Living in north London in her 20s, Dent was intoxicated by food and rooms of power in equal measure: Greek Cypriot restaurants, Edgware Road’s Middle Eastern enclaves. Momo — the late-’90s North African hotspot where Madonna would eat couscous and drink cocktails – was high on her hitlist. She and her friends were ushered out after 45 minutes, an injustice that burned: “I always say that if I was a villain, that was part of my origin story.” She also recalls a Daily Mirror Christmas party at a Marco Pierre White restaurant, seated between Piers Morgan and Salman Rushdie: “I thought… This is pure theatre. I’m never going back to Carlisle.”
Dent’s career has been propelled by persistence. “When you’ve come in as an outsider and elbowed your way in to every opportunity, it’s never going to feel safe,” she says, that soft but long north eastern accent lilting. “This is still an industry of inner circles. I learned not to trust TV producer meetings at the Groucho. I have an inbuilt fear that also articulates itself as a huge, almost destructive drive.”
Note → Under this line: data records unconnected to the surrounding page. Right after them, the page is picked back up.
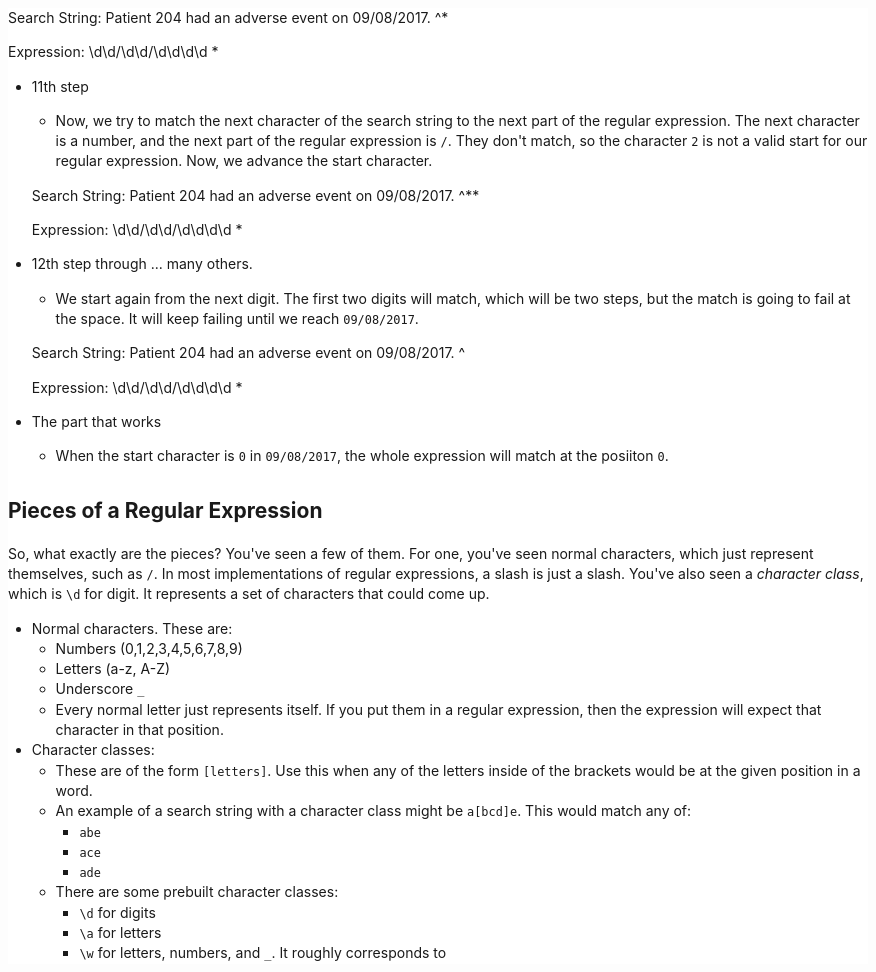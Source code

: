   Search String:
  Patient 204 had an adverse event on 09/08/2017.
          ^*
  
  Expression:
  \d\d/\d\d/\d\d\d\d
     *

- 11th step
  - Now, we try to match the next character of the search string to the
    next part of the regular expression. The next character is a number,
    and the next part of the regular expression is `/`. They don't
    match, so the character `2` is not a valid start for our regular
    expression. Now, we advance the start character.

  Search String:
  Patient 204 had an adverse event on 09/08/2017.
          ^**
  
  Expression:
  \d\d/\d\d/\d\d\d\d
      *

- 12th step through ... many others.
  - We start again from the next digit. The first two digits will match,
    which will be two steps, but the match is going to fail at the
    space. It will keep failing until we reach `09/08/2017`.

  Search String:
  Patient 204 had an adverse event on 09/08/2017.
           ^ 
  
  Expression:
  \d\d/\d\d/\d\d\d\d
   *   

- The part that works
  - When the start character is `0` in `09/08/2017`, the whole
    expression will match at the posiiton `0`.

Pieces of a Regular Expression
------------------------------

So, what exactly are the pieces? You've seen a few of them. For one,
you've seen normal characters, which just represent themselves, such as
`/`. In most implementations of regular expressions, a slash is just a
slash. You've also seen a *character class*, which is `\d` for digit. It
represents a set of characters that could come up.

- Normal characters. These are:
  - Numbers (0,1,2,3,4,5,6,7,8,9)
  - Letters (a-z, A-Z)
  - Underscore `_`
  - Every normal letter just represents itself. If you put them in a
    regular expression, then the expression will expect that character
    in that position.
- Character classes:
  - These are of the form `[letters]`. Use this when any of the letters
    inside of the brackets would be at the given position in a word.
  - An example of a search string with a character class might be
    `a[bcd]e`. This would match any of:
    - `abe`
    - `ace`
    - `ade`
  - There are some prebuilt character classes:
    - `\d` for digits
    - `\a` for letters
    - `\w` for letters, numbers, and `_`. It roughly corresponds to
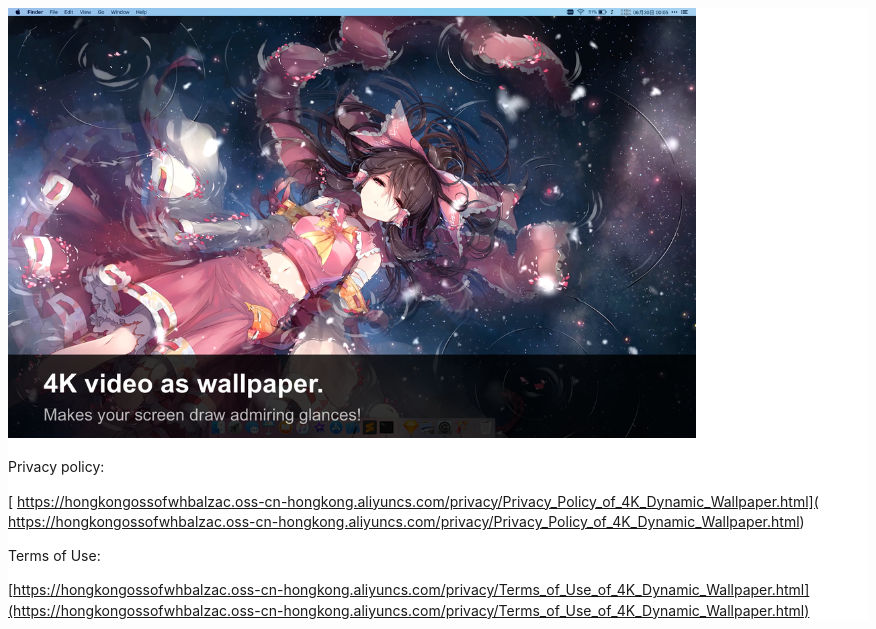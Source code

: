 <img src="screen_0.png" width = "80%">


Privacy policy: 

[
https://hongkongossofwhbalzac.oss-cn-hongkong.aliyuncs.com/privacy/Privacy_Policy_of_4K_Dynamic_Wallpaper.html](
https://hongkongossofwhbalzac.oss-cn-hongkong.aliyuncs.com/privacy/Privacy_Policy_of_4K_Dynamic_Wallpaper.html)

Terms of Use: 

[https://hongkongossofwhbalzac.oss-cn-hongkong.aliyuncs.com/privacy/Terms_of_Use_of_4K_Dynamic_Wallpaper.html](https://hongkongossofwhbalzac.oss-cn-hongkong.aliyuncs.com/privacy/Terms_of_Use_of_4K_Dynamic_Wallpaper.html)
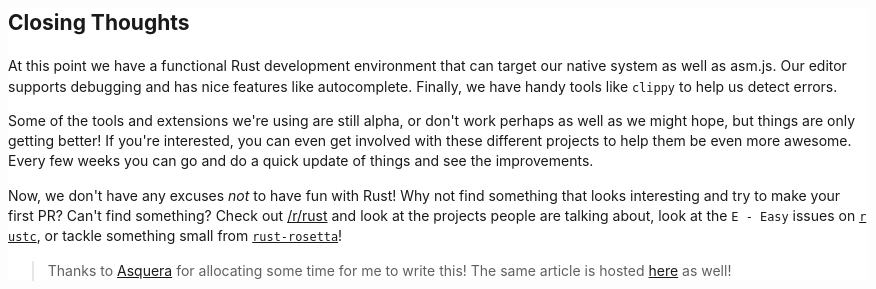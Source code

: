 ## Closing Thoughts

At this point we have a functional Rust development environment that can target our native system as well as asm.js. Our editor supports debugging and has nice features like autocomplete. Finally, we have handy tools like `clippy` to help us detect errors.

Some of the tools and extensions we're using are still alpha, or don't work perhaps as well as we might hope, but things are only getting better! If you're interested, you can even get involved with these different projects to help them be even more awesome. Every few weeks you can go and do a quick update of things and see the improvements.

Now, we don't have any excuses *not* to have fun with Rust! Why not find something that looks interesting and try to make your first PR? Can't find something? Check out [/r/rust](https://www.reddit.com/r/rust/) and look at the projects people are talking about, look at the `E - Easy` issues on [`rustc`](https://github.com/rust-lang/rust/labels/E-easy), or tackle something small from [`rust-rosetta`](https://github.com/Hoverbear/rust-rosetta)!

> Thanks to [Asquera](http://asquera.de/) for allocating some time for me to write this! The same article is hosted [here](http://asquera.de/blog/2017-03-03/setting-up-a-rust-devenv/) as well!
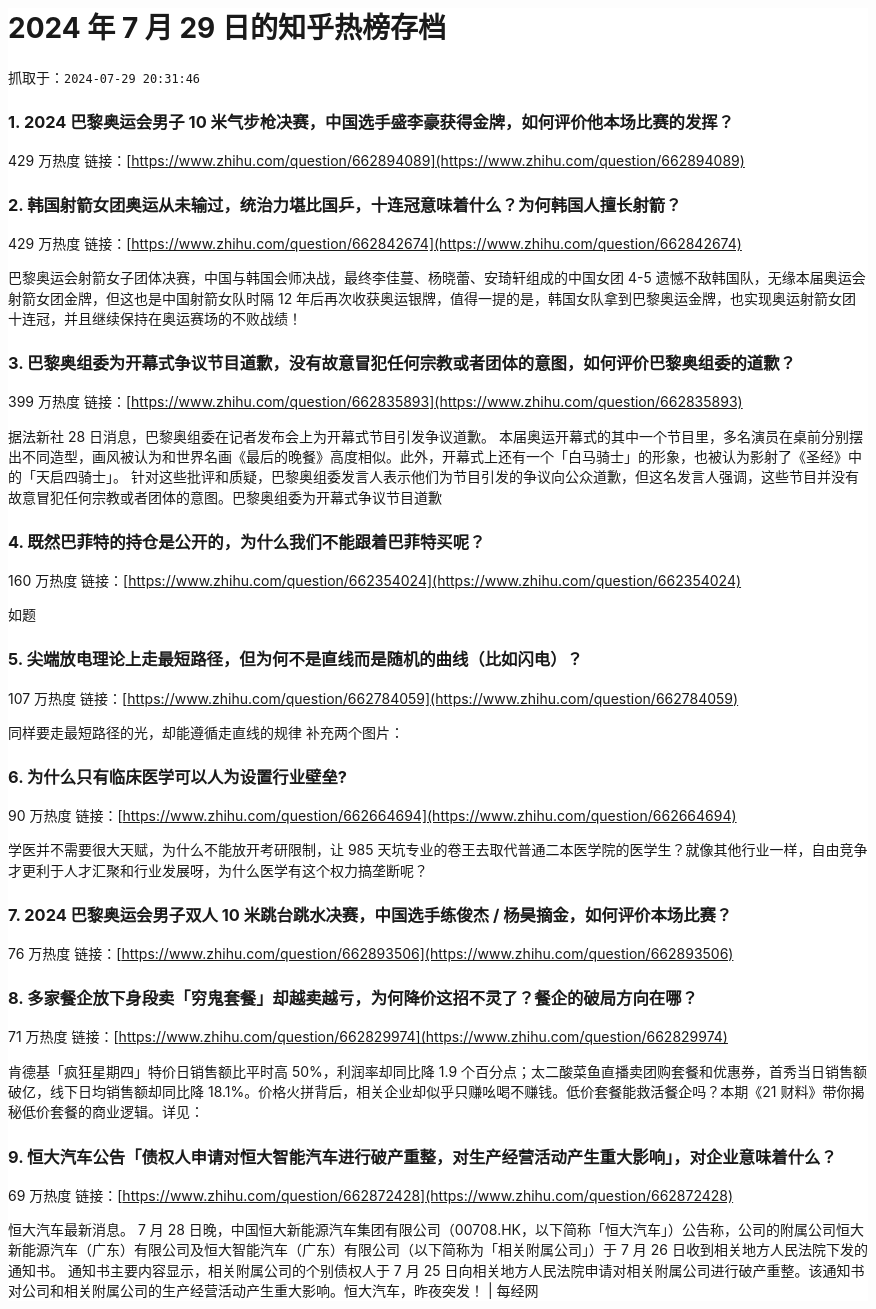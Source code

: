 # 2024 年 7 月 29 日的知乎热榜存档

抓取于：`2024-07-29 20:31:46`

### 1. 2024 巴黎奥运会男子 10 米气步枪决赛，中国选手盛李豪获得金牌，如何评价他本场比赛的发挥？
429 万热度 链接：[https://www.zhihu.com/question/662894089](https://www.zhihu.com/question/662894089)



### 2. 韩国射箭女团奥运从未输过，统治力堪比国乒，十连冠意味着什么？为何韩国人擅长射箭？
429 万热度 链接：[https://www.zhihu.com/question/662842674](https://www.zhihu.com/question/662842674)

巴黎奥运会射箭女子团体决赛，中国与韩国会师决战，最终李佳蔓、杨晓蕾、安琦轩组成的中国女团 4-5 遗憾不敌韩国队，无缘本届奥运会射箭女团金牌，但这也是中国射箭女队时隔 12 年后再次收获奥运银牌，值得一提的是，韩国女队拿到巴黎奥运金牌，也实现奥运射箭女团十连冠，并且继续保持在奥运赛场的不败战绩！

### 3. 巴黎奥组委为开幕式争议节目道歉，没有故意冒犯任何宗教或者团体的意图，如何评价巴黎奥组委的道歉？
399 万热度 链接：[https://www.zhihu.com/question/662835893](https://www.zhihu.com/question/662835893)

据法新社 28 日消息，巴黎奥组委在记者发布会上为开幕式节目引发争议道歉。 本届奥运开幕式的其中一个节目里，多名演员在桌前分别摆出不同造型，画风被认为和世界名画《最后的晚餐》高度相似。此外，开幕式上还有一个「白马骑士」的形象，也被认为影射了《圣经》中的「天启四骑士」。 针对这些批评和质疑，巴黎奥组委发言人表示他们为节目引发的争议向公众道歉，但这名发言人强调，这些节目并没有故意冒犯任何宗教或者团体的意图。巴黎奥组委为开幕式争议节目道歉

### 4. 既然巴菲特的持仓是公开的，为什么我们不能跟着巴菲特买呢？
160 万热度 链接：[https://www.zhihu.com/question/662354024](https://www.zhihu.com/question/662354024)

如题

### 5. 尖端放电理论上走最短路径，但为何不是直线而是随机的曲线（比如闪电）？
107 万热度 链接：[https://www.zhihu.com/question/662784059](https://www.zhihu.com/question/662784059)

同样要走最短路径的光，却能遵循走直线的规律 补充两个图片：

### 6. 为什么只有临床医学可以人为设置行业壁垒?
90 万热度 链接：[https://www.zhihu.com/question/662664694](https://www.zhihu.com/question/662664694)

学医并不需要很大天赋，为什么不能放开考研限制，让 985 天坑专业的卷王去取代普通二本医学院的医学生？就像其他行业一样，自由竞争才更利于人才汇聚和行业发展呀，为什么医学有这个权力搞垄断呢？

### 7. 2024 巴黎奥运会男子双人 10 米跳台跳水决赛，中国选手练俊杰 / 杨昊摘金，如何评价本场比赛？
76 万热度 链接：[https://www.zhihu.com/question/662893506](https://www.zhihu.com/question/662893506)



### 8. 多家餐企放下身段卖「穷鬼套餐」却越卖越亏，为何降价这招不灵了？餐企的破局方向在哪？
71 万热度 链接：[https://www.zhihu.com/question/662829974](https://www.zhihu.com/question/662829974)

肯德基「疯狂星期四」特价日销售额比平时高 50%，利润率却同比降 1.9 个百分点；太二酸菜鱼直播卖团购套餐和优惠券，首秀当日销售额破亿，线下日均销售额却同比降 18.1%。价格火拼背后，相关企业却似乎只赚吆喝不赚钱。低价套餐能救活餐企吗？本期《21 财料》带你揭秘低价套餐的商业逻辑。详见：

### 9. 恒大汽车公告「债权人申请对恒大智能汽车进行破产重整，对生产经营活动产生重大影响」，对企业意味着什么？
69 万热度 链接：[https://www.zhihu.com/question/662872428](https://www.zhihu.com/question/662872428)

恒大汽车最新消息。 7 月 28 日晚，中国恒大新能源汽车集团有限公司（00708.HK，以下简称「恒大汽车」）公告称，公司的附属公司恒大新能源汽车（广东）有限公司及恒大智能汽车（广东）有限公司（以下简称为「相关附属公司」）于 7 月 26 日收到相关地方人民法院下发的通知书。 通知书主要内容显示，相关附属公司的个别债权人于 7 月 25 日向相关地方人民法院申请对相关附属公司进行破产重整。该通知书对公司和相关附属公司的生产经营活动产生重大影响。恒大汽车，昨夜突发！ | 每经网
She stopped drinking in 2021 and now eats mostly plant-based when off-camera and off critic duty, conscious of the toll her profession can take. “When I first started being a restaurant critic, it was like being given the keys to London,” she says. “Expense accounts! Wine and cocktails! It could be every night, and it was for a while. I am, honestly, very painfully disciplined.”
Her days now are tightly managed: six-mile walks, weight-lifting, bags of nuts and white Americanos and careful calibration between pleasure and performance. “It’s a balance of will, work and how I’m going to look on HDTV,” she says.
She sees the impact of Ozempic on dining culture but would never take it herself. “I don’t judge anyone making a choice over their bodies. I just worry about losing a bit of fun and poetry in eating. Maybe it’ll just go out of style, like shopping centre fish pedicures.”
Dent’s biggest pleasure is wandering through Epping Forest and switching off her phone. But she comes back to the joy in MasterChef’s endurance, even as food media has fragmented into TikTok “hidden gem” content and food influencers with the same three adjective descriptors. “People are reaching for connection again, and we’re a sentimental show with a gorgeous story arc that you can’t fit into 45 seconds.”
As finals week crests, Dent will be filming again with Haugh abroad. “I have to get a bikini,” she says – Hunza G maybe. There is little appetite for slowing down. She cites Mary Berry, still working full days at 90. “I’ve got 40 more years to be tired,” she says.
What Dent wants now is simple and ambitious in equal measure, for a show that’s fed Britain for decades. “I want to stay at the helm and restore that joy and trust,” she says, pouring more tea, looking up mid-flow. She realises she has 15 minutes before her hair colour appointment – continuity notes from producers can’t contain her. She gathers her things, aforementioned stilettos clicking on the marble. Grace Dent hasn’t merely inherited MasterChef, she’s brewed, seasoned, added sequins.